A normal day for a college student-athlete consists of practice, class, lifts, homework and other small daily tasks. That in itself is a lot to handle.
Vincent Scarlatella, a junior defender for the Montclair State University men’s lacrosse team, balances that on a daily basis. Adding to the mix, Scarlatella is enrolled in the Reserve Officer Training Corps at Seton Hall University. This requires weekly training, not including other required camps and courses.
“Yeah there’s definitely some days where I feel overwhelmed,” Scarlatella said. “I think I balance it just by taking things slow and taking a step back if I’m ever getting stressed out and just understanding that I’m in the right spot at the right time, where I’m supposed to be and as long as I keep working hard everything will work out.”
Raised in Hopewell Valley, New Jersey, Scarlatella had been playing lacrosse since the third grade. By the time his high school years approached, he realized a college commitment to play four more years of the sport he loved would be ideal.
“Growing up I fell in love with lacrosse and my junior year of high school Coach Schambach reached out to me to play at Montclair [State],” Scarlatella said. “I came and did a tour with them and I fell in love with the place. So I decided to come here.”
From the start of his freshman year, Scarlatella knew he made the right choice. He loved the lacrosse program, he loved his teammates and he really enjoyed living on campus. During his sophomore year, attending Montclair State ended up being quite convenient for an additional reason.
Scarlatella decided to begin ROTC training with hopes of joining the Army. Seton Hall, a short 25-minute drive away from Montclair State’s campus, offers a crosstown ROTC program. This allowed him to be enrolled at Montclair State while simultaneously being enrolled as a cadet at Seton Hall.
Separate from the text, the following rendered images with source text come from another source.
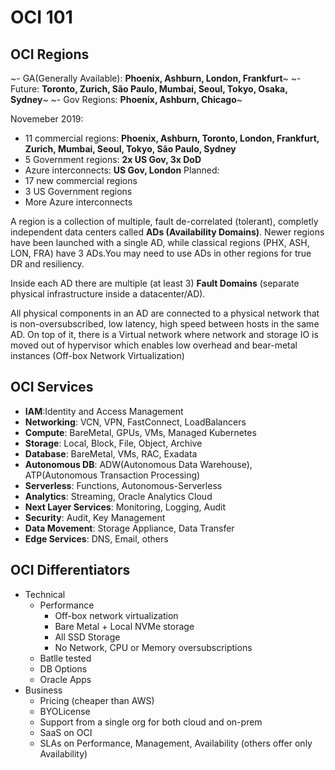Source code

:# OCI 101
## OCI Regions
~- GA(Generally Available): **Phoenix, Ashburn, London, Frankfurt**~
~- Future: **Toronto, Zurich, São Paulo, Mumbai, Seoul, Tokyo, Osaka, Sydney**~
~- Gov Regions: **Phoenix, Ashburn, Chicago**~

Novemeber 2019:
- 11 commercial regions: **Phoenix, Ashburn, Toronto, London, Frankfurt, Zurich, Mumbai, Seoul, Tokyo, São Paulo, Sydney**
- 5 Government regions: **2x US Gov, 3x DoD**
- Azure interconnects: **US Gov, London**
Planned:
- 17 new commercial regions
- 3 US Government regions
- More Azure interconnects

A region is a collection of multiple, fault de-correlated (tolerant), completly independent data centers called **ADs (Availability Domains)**. Newer regions have been launched with a single AD, while classical regions (PHX, ASH, LON, FRA) have 3 ADs.You may need to use ADs in other regions for true DR and resiliency.

Inside each AD there are multiple (at least 3) **Fault Domains** (separate physical infrastructure inside a datacenter/AD).

All physical components in an AD are connected to a physical network that is non-oversubscribed, low latency, high speed between hosts in the same AD. On top of it, there is a Virtual network where network and storage IO is moved out of hypervisor which enables low overhead and bear-metal instances (Off-box Network Virtualization)

## OCI Services
- **IAM**:Identity and Access Management
- **Networking**: VCN, VPN, FastConnect, LoadBalancers
- **Compute**: BareMetal, GPUs, VMs, Managed Kubernetes
- **Storage**: Local, Block, File, Object, Archive
- **Database**: BareMetal, VMs, RAC, Exadata
- **Autonomous DB**: ADW(Autonomous Data Warehouse), ATP(Autonomous Transaction Processing)
- **Serverless**: Functions, Autonomous-Serverless
- **Analytics**: Streaming, Oracle Analytics Cloud
- **Next Layer Services**: Monitoring, Logging, Audit
- **Security**: Audit, Key Management
- **Data Movement**: Storage Appliance, Data Transfer
- **Edge Services**: DNS, Email, others

## OCI Differentiators
- Technical
  - Performance
    - Off-box network virtualization
    - Bare Metal + Local NVMe storage
    - All SSD Storage
    - No Network, CPU or Memory oversubscriptions
  - Batlle tested
  - DB Options
  - Oracle Apps
- Business
  - Pricing (cheaper than AWS)
  - BYOLicense
  - Support from a single org for both cloud and on-prem
  - SaaS on OCI
  - SLAs on Performance, Management, Availability (others offer only Availability)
Junior defender Padraic Finnegan has been Scarlatella’s roommate and teammate for four years and has seen firsthand how dedicated he is to ROTC.
“Vinny is incredibly hard-working and driven,” Finnegan said. “He gets up 3 days a week at 5 am to drive to Seton Hall for physical training.”
Scarlatella also excels as a student, pushing both himself and Finnegan to succeed inside the classroom.
“As a STEM [science, technology, engineering and math] major, he always has a heavy course load,” Finnegan said. “He still manages to be on the [Dean’s List]. We always compete for the best grades with each other.”
Scarlatella intends to join the United States Armed Forces after his college years are complete and ROTC training is finished.
“My brother served in the Navy and he was always a role model for me, being in the military is something I always felt very prideful about,” Scarlatella said. “I love my country and I’ve always wanted to serve it.”
His original plan suffered from a bit of a setback at the end of Scarlatella’s sophomore season during one of the final games against Kean University. He withstood a shoulder injury that caused him to miss the rest of that season, as well as the following one.
“I needed shoulder surgery that same week, so with ROTC I was supposed to be going to basic camp that summer,” Scarlatella said. “Because I had the surgery, I couldn’t go to camp so I got reclassed with the grade below me in ROTC. It was a blessing in disguise because it ended up giving me a fifth year of college to finish the ROTC program and also gave me the fifth year of lacrosse.”
In terms of ROTC, Scarlatella has an advanced camp to attend this summer and then will finish his training next fall and spring. When next May approaches, he will commission into the Army as a Second Lieutenant.
From there he must attend an advanced basic officer leadership course. Once all that is complete, Scarlatella will be stationed somewhere and plans to serve his country for four to eight years.
Before all of that takes place, Scarlatella will be back on Sprague Field next season where he will complete his fifth and final season as a Red Hawk.
“I love my team and to have an opportunity to spend another year with them, that’s something I wouldn’t turn down,” Scarlatella said.